5

If I have two groups, one with a sample size of, say, 700,000 observations and another with 10,000 observations and I want to test the difference between the means of the two groups, what would be the best way to go about it?

  1. Using Welch's t-test because it is not affected by unequal variances (which usually show up because of the difference in sample sizes).
  2. Taking a random sample from the '700,000' group? (a random sample of 10k observations). I took 1000 samples of 10k from the bigger group and the p-value was always <0.05. But another interesting thing I read somewhere that p-values are always low if the data sample size is really big.
  3. Any better way of doing it?

Also, will the Welch's t-test results be untrustworthy because of the underlying skewed distributions?

Nick Cox
  • 48,377
  • 8
  • 110
  • 156
Vardayini
  • 53
  • 4
  • 1
    **Not true** that the P-value is always low for large sample sizes. If there really is a difference, a large sample will increase the probability of detecting that. But if there is no difference, a large sample won't 'invent' one for you. Example in R: `set.seed(12); x = rnorm(1000,100,10); y = rnorm(1000,100,12)` `t.test(x,y)$p.val` returns P-value 0.1664101. – BruceET Aug 08 '20 at 00:18
  • 1
    1) Why do you say that the unequal variance shows up due to unequal sample sizes? 2) Do you mean Welch’s t-test as opposed to the equal- variance t-test? – Dave Aug 08 '20 at 01:28
  • @BruceET Thanks for the example, I shouldn't have stated it like a fact. What I meant by that was that because of the larger sample size the test would be sensitive to the smallest of difference. Maybe using something like Cohen's d would help look at the extent of the effect? – Vardayini Aug 09 '20 at 08:25
  • @Dave 1) I'm a newbie, so I read on a lot of answers that the assumption of equal sample sizes is there to say that approx. the variances are equal in the two groups. 2) Yes, I mean Welch's t-test. my bad, I'll update the question. – Vardayini Aug 09 '20 at 08:28
  • Your last paragraph seems to be the only place you refer to "underlying skewed distributions". With pronounced skewness, even whether t tests of any flavour are a good idea could be at issue. Other way round, if skewness here is a slip for unequal spread, please fix the question. – Nick Cox Aug 09 '20 at 10:17

1 Answers1

3

If you have data on $n_1 = 700,000$ in Group 1 and $n_2= 10,000,$ then I wonder about two issues:

(a) Unbiasedness. Were the observations randomly taken in order to represent the groups fairly? Or are they self-selected subjects who may not be representative. On the positive side, are these samples so large that they essentially exhaust their respective populations--perhaps making issues of sampling bias are less important.

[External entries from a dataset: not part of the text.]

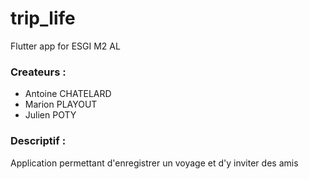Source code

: # trip_life
Flutter app for ESGI M2 AL 

### Createurs : 
* Antoine CHATELARD
* Marion PLAYOUT
* Julien POTY

### Descriptif : 
Application permettant d'enregistrer un voyage et d'y inviter des amis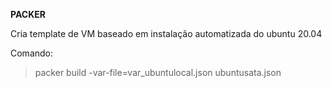 **PACKER**

Cria template de VM baseado em instalação automatizada do ubuntu 20.04

Comando:
> packer build -var-file=var_ubuntulocal.json ubuntusata.json
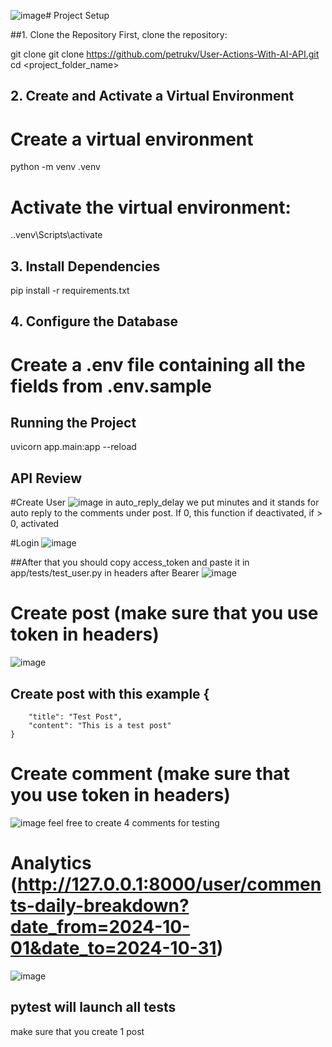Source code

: ![image](https://github.com/user-attachments/assets/8bbf4ec5-086c-4b8a-baf9-b85c2c9474f6)﻿# Project Setup

##1. Clone the Repository
First, clone the repository:

git clone git clone <https://github.com/petrukv/User-Actions-With-AI-API.git>  
cd <project_folder_name>  

## 2. Create and Activate a Virtual Environment  
# Create a virtual environment
python -m venv .venv

# Activate the virtual environment:
.\.venv\Scripts\activate

## 3. Install Dependencies  
pip install -r requirements.txt

## 4. Configure the Database  
 # Create a .env file containing all the fields from .env.sample

## Running the Project
uvicorn app.main:app --reload

## API Review  
#Create User
![image](https://github.com/user-attachments/assets/4aae90ea-68cc-40c3-8452-c612fdc2a04a)
in auto_reply_delay we put minutes and it stands for auto reply to the comments under post. If 0, this function if deactivated, if > 0, activated 


#Login 
![image](https://github.com/user-attachments/assets/251da6fd-ae91-42b4-a1b4-222219f94763)

##After that you should copy access_token and paste it in app/tests/test_user.py in headers after Bearer
![image](https://github.com/user-attachments/assets/c779e793-73c7-4c30-bbbb-9a5e7573eaf3)

# Create post (make sure that you use token in headers)
![image](https://github.com/user-attachments/assets/6fd35e81-8c1e-422d-ad3d-5dc30efe9018)

## Create post with this example {
        "title": "Test Post",
        "content": "This is a test post"
    }

# Create comment (make sure that you use token in headers)
![image](https://github.com/user-attachments/assets/f98da51f-b2a1-4c7c-9b65-139bc4991707)
feel free to create 4 comments for testing

# Analytics (http://127.0.0.1:8000/user/comments-daily-breakdown?date_from=2024-10-01&date_to=2024-10-31)
![image](https://github.com/user-attachments/assets/f658553a-0a02-477c-8dbf-449e1e7d697a)

## pytest will launch all tests  
make sure that you create 1 post 
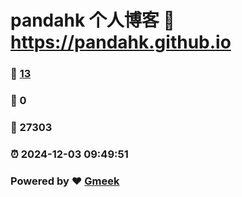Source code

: # pandahk 个人博客 :link: https://pandahk.github.io 
### :page_facing_up: [13](https://pandahk.github.io/tag.html) 
### :speech_balloon: 0 
### :hibiscus: 27303 
### :alarm_clock: 2024-12-03 09:49:51 
### Powered by :heart: [Gmeek](https://github.com/Meekdai/Gmeek)
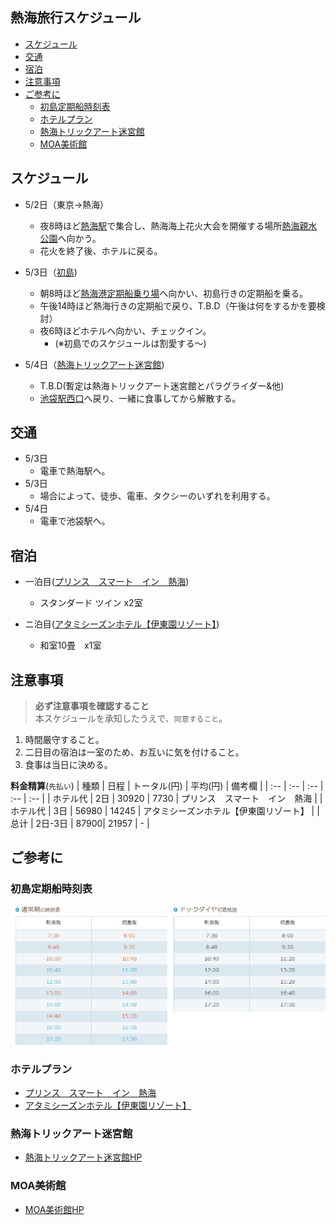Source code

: ## 熱海旅行スケジュール
- [スケジュール](#スケジュール)
- [交通](#交通)
- [宿泊](#宿泊)
- [注意事項](#注意事項)
- [ご参考に](#ご参考に)
  - [初島定期船時刻表](#初島定期船時刻表)
  - [ホテルプラン](#ホテルプラン)
  - [熱海トリックアート迷宮館](#熱海トリックアート迷宮館)
  - [MOA美術館](#MOA美術館)

## スケジュール
* 5/2日（東京→熱海）  
  * 夜8時ほど[熱海駅](https://www.google.co.jp/maps/place/%E7%86%B1%E6%B5%B7%E9%A7%85/@35.1038466,139.0756954,17z/data=!3m1!4b1!4m5!3m4!1s0x6019be636b82cba7:0xcbf54c6a640da004!8m2!3d35.1038422!4d139.0778841?hl=ja)で集合し、熱海海上花火大会を開催する場所[熱海親水公園](https://www.google.co.jp/maps/place/%E7%86%B1%E6%B5%B7%E8%A6%AA%E6%B0%B4%E5%85%AC%E5%9C%92/@35.094681,139.0743749,18.25z/data=!4m10!1m3!2m2!1z6Z2Z5bKh55yM54ax5rW35biC5ria55S65Zyw5YWI44CA6Kaq5rC05YWs5ZyS!6e1!3m5!1s0x6019be5d90318743:0xd1da8fc50597dc2f!8m2!3d35.0952988!4d139.0757477!15sCi3pnZnlsqHnnIznhrHmtbfluILmuJrnlLrlnLDlhYjjgIDopqrmsLTlhazlnJJaNSIz6Z2Z5bKhIOecjCDnhrHmtbcg5biCIOa4miDnlLog5ZywIOWFiCDopqrmsLQg5YWs5ZySkgEEcGFya5oBJENoZERTVWhOTUc5blMwVkpRMEZuU1VScFgwOU1hQzFCUlJBQg?hl=ja)へ向かう。
  * 花火を終了後、ホテルに戻る。

* 5/3日（[初島](https://www.google.co.jp/maps/place/%E5%88%9D%E5%B3%B6/@35.0399865,139.16805,17z/data=!4m13!1m7!3m6!1s0x6019c7acb7dc98cf:0xe5f46fda230c4d6d!2z5Yid5bO2!3b1!8m2!3d35.0405168!4d139.1714529!3m4!1s0x6019c72fd76e407f:0x487867baf88c7faa!8m2!3d35.041111!4d139.168889?hl=ja))
  * 朝8時ほど[熱海港定期船乗り場](https://www.google.co.jp/maps/place/%E7%86%B1%E6%B5%B7%E6%B8%AF%E5%AE%9A%E6%9C%9F%E8%88%B9%E4%B9%97%E3%82%8A%E5%A0%B4/@35.0898266,139.0740379,17z/data=!3m1!4b1!4m5!3m4!1s0x6019be5bfb63c18f:0xb3e04fba482a44bf!8m2!3d35.0898222!4d139.0762266?hl=ja)へ向かい、初島行きの定期船を乗る。
  * 午後14時ほど熱海行きの定期船で戻り、T.B.D（午後は何をするかを要検討）
  * 夜6時ほどホテルへ向かい、チェックイン。
    * (※初島でのスケジュールは割愛する～)
 
* 5/4日（[熱海トリックアート迷宮館](https://www.google.co.jp/maps/place/%E7%86%B1%E6%B5%B7%E3%83%88%E3%83%AA%E3%83%83%E3%82%AF%E3%82%A2%E3%83%BC%E3%83%88%E8%BF%B7%E5%AE%AE%E9%A4%A8/@35.0858984,139.0762899,17z/data=!4m12!1m6!3m5!1s0x6019be5bfb63c18f:0xb3e04fba482a44bf!2z54ax5rW35riv5a6a5pyf6Ii55LmX44KK5aC0!8m2!3d35.0898222!4d139.0762266!3m4!1s0x6019be576ccf2f3b:0xd91ad26902591504!8m2!3d35.0865301!4d139.0782484?hl=ja))  
  * T.B.D(暫定は熱海トリックアート迷宮館とパラグライダー&他)
  * [池袋駅西口](https://www.google.co.jp/maps/place/%E6%B1%A0%E8%A2%8B%E9%A7%85%E8%A5%BF%E5%8F%A3/@35.7311902,139.7069629,17z/data=!3m1!4b1!4m5!3m4!1s0x60188d5c3333028b:0xf1cd03825877d989!8m2!3d35.7311859!4d139.7091516?hl=ja)へ戻り、一緒に食事してから解散する。

## 交通
* 5/3日   
  * 電車で熱海駅へ。  
* 5/3日  
  * 場合によって、徒歩、電車、タクシーのいずれを利用する。 
* 5/4日  
  * 電車で池袋駅へ。

## 宿泊
* 一泊目([プリンス　スマート　イン　熱海](https://www.google.co.jp/maps/place/%E3%83%97%E3%83%AA%E3%83%B3%E3%82%B9+%E3%82%B9%E3%83%9E%E3%83%BC%E3%83%88+%E3%82%A4%E3%83%B3+%E7%86%B1%E6%B5%B7/@35.1049517,139.0779583,17z/data=!4m18!1m7!3m6!1s0x6019be62c66fd8f7:0xaa6374c56fd20751!2z44CSNDEzLTAwMDUg6Z2Z5bKh55yM54ax5rW35biC5pil5pel55S677yR77yX!3b1!8m2!3d35.1049316!4d139.0802916!3m9!1s0x6019bfc8baad0db7:0xff38db5a690abc02!5m4!1s2022-05-02!2i2!4m1!1i2!8m2!3d35.1047767!4d139.0803131?hl=ja))    
  * スタンダード ツイン x2室 　

* ニ泊目([アタミシーズンホテル【伊東園リゾート】](https://www.google.co.jp/maps/place/%E3%80%92413-0019+%E9%9D%99%E5%B2%A1%E7%9C%8C%E7%86%B1%E6%B5%B7%E5%B8%82%E5%92%B2%E8%A6%8B%E7%94%BA%EF%BC%96%E2%88%92%EF%BC%91/@35.0995829,139.0708809,17z/data=!4m5!3m4!1s0x6019be65bdbe954b:0x9932afcec6620ddd!8m2!3d35.0995829!4d139.0730696?hl=ja))   
  * 和室10畳　x1室

## 注意事項
> **必ず注意事項を確認すること**   
> 本スケジュールを承知したうえで、`同意すること`。
1. 時間厳守すること。
2. 二日目の宿泊は一室のため、お互いに気を付けること。
3. 食事は当日に決める。

**料金精算**(`先払い`)
| 種類 | 日程 | トータル(円) | 平均(円) | 備考欄 |
| :-- | :-- | :-- | :-- | :-- |
| ホテル代 | 2日 | 30920 | 7730 | プリンス　スマート　イン　熱海 |
| ホテル代 | 3日 | 56980 | 14245 | アタミシーズンホテル【伊東園リゾート】 |
| 总计 | 2日-3日 | 87900| 21957 | - |



## ご参考に
### 初島定期船時刻表
![Travel in Atami](hatsushima.png)
### ホテルプラン
* [プリンス　スマート　イン　熱海](https://www.jalan.net/uw/uwp3200/uww3201init.do?contHideFlg=1&distCd=01&smlCd=210202&yadNo=308473&stayYear=&stayMonth=&stayDay=&dateUndecided=1&roomCount=1&roomCrack=000000&screenId=UWW3101&planCd=03217203&roomTypeCd=0478559&planListNumPlan=6_1_0&groupBookingFlg=)
* [アタミシーズンホテル【伊東園リゾート】](https://www.jalan.net/uw/uwp3200/uww3201init.do?contHideFlg=1&smlCd=210202&yadNo=339986&stayYear=&stayMonth=&stayDay=&dateUndecided=1&roomCount=1&distCd=01&roomCrack=000000&screenId=UWW3101&planCd=03418773&roomTypeCd=0262125&planListNumPlan=19_0_5&groupBookingFlg=)
### 熱海トリックアート迷宮館
* [熱海トリックアート迷宮館HP](https://www.jalan.net/uw/uwp3200/uww3201init.do?contHideFlg=1&smlCd=210202&yadNo=339986&stayYear=&stayMonth=&stayDay=&dateUndecided=1&roomCount=1&distCd=01&roomCrack=000000&screenId=UWW3101&planCd=03418773&roomTypeCd=0262125&planListNumPlan=19_0_5&groupBookingFlg=)
### MOA美術館
* [MOA美術館HP](https://www.moaart.or.jp/access/)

(b) Descriptive or testing approach. With such large samples, it may be sufficient to show summary statistics, data tables, or graphical descriptions of the data. If you feel testing is important, then what would be the point of taking a subsample of the larger group? Doing that to "even up" the sample sizes is not necessary because test accommodate to unequal sample sizes. Doing that to improve "randomness" is futile: if the large sample is unrepresentative of the population, then a small subsample can be no better.

If data in the two groups are approximately normal, then a Welch two-sample t test with the sample sizes $n_1$ and $n_2$ will not be spoiled by unequal sample sizes or by unequal population variances. As mentioned above test results may not tell you anything you don't already know from descriptive statistics, but the test procedure itself should introduce no fresh difficulties.

You briefly mention that the data are skewed. Without further information it is difficult to say whether skewness would be invalidate the t test even with these large sample sizes. (If skewness is severe and is similar between the two distributions, it may be better to use a two-sample Wilcoxon (rank sum) test. Due to lack of information, I am ignoring this issue for now.)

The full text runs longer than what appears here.